Gaps present in the pseudomolecules produced by HaploSplit or other scaffolding tools can have two different origins:
-
Placeholders between legacy sequences: HaploSplit adds gaps where unknown content is expected between adjacent sequences. These gaps are a user-defined fixed length.
-
Gaps due to previous assembly procedures: Gaps in the legacy sequences used as input for HaploSplit are inherited in final pseudomolecules unless the gaps are broken by HaploBreak. Gap lengths may vary based on the approach used for scaffolding.
HaploFill searches for sequences to fill gaps with and considers the particular characteristics of the gap and both haplotypes. For more information about how different types of gaps are treated, see Minio et al. 2020 and HaploFill usage page.
The pipeline has 2 steps:
- Find the filling: HaploFill uses haplotypes' sequences, raw reads coverage, and repeat information to search for the best sequence to fill gaps.
- Build sequences: Fillers are compared and integrated into the pseudomolecules sequences.
The first step of the pipeline is searching for appropriate fillers for the gaps present in the input sequences.
In this workflow, we assume ${HaploSync_path}
is set in the environment and points to the installation directory fo HaploSync. To do this, run:
export HaploSync_path="/path/to/HaploSync"

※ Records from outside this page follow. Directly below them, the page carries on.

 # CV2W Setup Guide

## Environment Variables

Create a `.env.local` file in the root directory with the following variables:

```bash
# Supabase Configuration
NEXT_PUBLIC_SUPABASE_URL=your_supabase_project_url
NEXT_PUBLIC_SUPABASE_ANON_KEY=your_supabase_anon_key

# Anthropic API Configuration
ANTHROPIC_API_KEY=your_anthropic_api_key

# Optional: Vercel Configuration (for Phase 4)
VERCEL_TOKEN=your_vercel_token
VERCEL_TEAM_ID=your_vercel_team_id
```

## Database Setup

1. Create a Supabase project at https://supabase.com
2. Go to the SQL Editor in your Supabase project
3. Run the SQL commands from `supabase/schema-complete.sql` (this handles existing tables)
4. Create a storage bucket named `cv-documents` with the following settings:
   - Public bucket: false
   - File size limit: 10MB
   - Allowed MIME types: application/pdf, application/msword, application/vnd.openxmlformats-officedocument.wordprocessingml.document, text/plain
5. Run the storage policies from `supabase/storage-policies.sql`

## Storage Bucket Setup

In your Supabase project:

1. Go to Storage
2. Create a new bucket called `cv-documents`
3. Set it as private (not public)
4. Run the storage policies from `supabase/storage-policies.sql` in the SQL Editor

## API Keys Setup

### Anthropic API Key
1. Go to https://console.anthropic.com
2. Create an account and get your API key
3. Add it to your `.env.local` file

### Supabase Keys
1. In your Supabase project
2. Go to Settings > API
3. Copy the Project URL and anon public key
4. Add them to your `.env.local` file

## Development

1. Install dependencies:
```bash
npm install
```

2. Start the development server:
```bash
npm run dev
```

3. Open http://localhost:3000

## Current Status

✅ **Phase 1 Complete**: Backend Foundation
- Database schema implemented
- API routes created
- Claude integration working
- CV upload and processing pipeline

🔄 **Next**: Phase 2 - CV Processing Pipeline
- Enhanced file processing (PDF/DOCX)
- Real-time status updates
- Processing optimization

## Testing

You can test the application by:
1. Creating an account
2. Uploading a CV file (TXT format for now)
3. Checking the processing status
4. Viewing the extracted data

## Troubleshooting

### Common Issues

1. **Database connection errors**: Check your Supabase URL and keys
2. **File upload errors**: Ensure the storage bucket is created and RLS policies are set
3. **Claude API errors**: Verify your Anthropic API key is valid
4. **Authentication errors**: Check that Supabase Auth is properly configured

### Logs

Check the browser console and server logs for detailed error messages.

HaploFill requires the following data to perform the search of proper gap filling:
-
Pseudomolecule sequences (both haplotypes) and unplaced sequences. No hard masking.
-
Sequencing data coverage of all sequences. We will run the whole pipeline starting from sequences reads. However, read alignments or a per-base coverage profile can be used as input.
-
Repetitive regions
To run HaploFill, use the following command:
${HaploSync_path}/HaploFill.py \
-1 pseudomolecules.1.fasta \
-2 pseudomolecules.2.fasta \
-U unplaced.fasta \
-c pseudomolecules.1_to_pseudomolecules.2.correspondance.txt \
-r repeats.gff3 \
--repeats_format GFF3 \
-C \
-s reads.fasta.gz \
--sequencing_technology PacBio \
[ --b1 coverage.run2.1.bam --b2 coverage.run2.2.bam --map_threads ${core} ]
where:
-
pseudomolecules.1.fasta
,pseudomolecules.2.fasta
, andunplaced.fasta
: FASTA files with haplotype 1, haplotype 2 and unplaced sequences. -
pseudomolecules.1_to_pseudomolecules.2.correspondance.txt
: Tabular file reporting the relationship between the sequences in haplotype 1 (1st column) and haplotype 2 (2nd column). -
repeats.gff3
: repeat annotation and its format (--repeats_format GFF3
).- Allowed formats:
GFF3
,BED
,GFF
, andGTF
.
- Allowed formats:
-
reads.fasta.gz
: sequenced reads and the sequencing technology (--sequencing_technology PacBio
).- File format: gzipped FASTA or FASTQ
- sequencing technologies:
PacBio
for PacBio subreads,ONT
for Oxford NanoPore reads,Illumina_pe
andIllumina_se
for illumina short, paired-end or single-end read sequencing protocols.
-
Optional:
--b1 coverage.pseudomolecules.1.bam
and--b2 coverage.pseudomolecules.2.bam
: output files for the read alignment over Haplotype 1 and Haplotype 2.--map_threads ${core}
: Number of cores for mapping procedures.
-
See HaploFill usage page for for a full description of the tool and its options.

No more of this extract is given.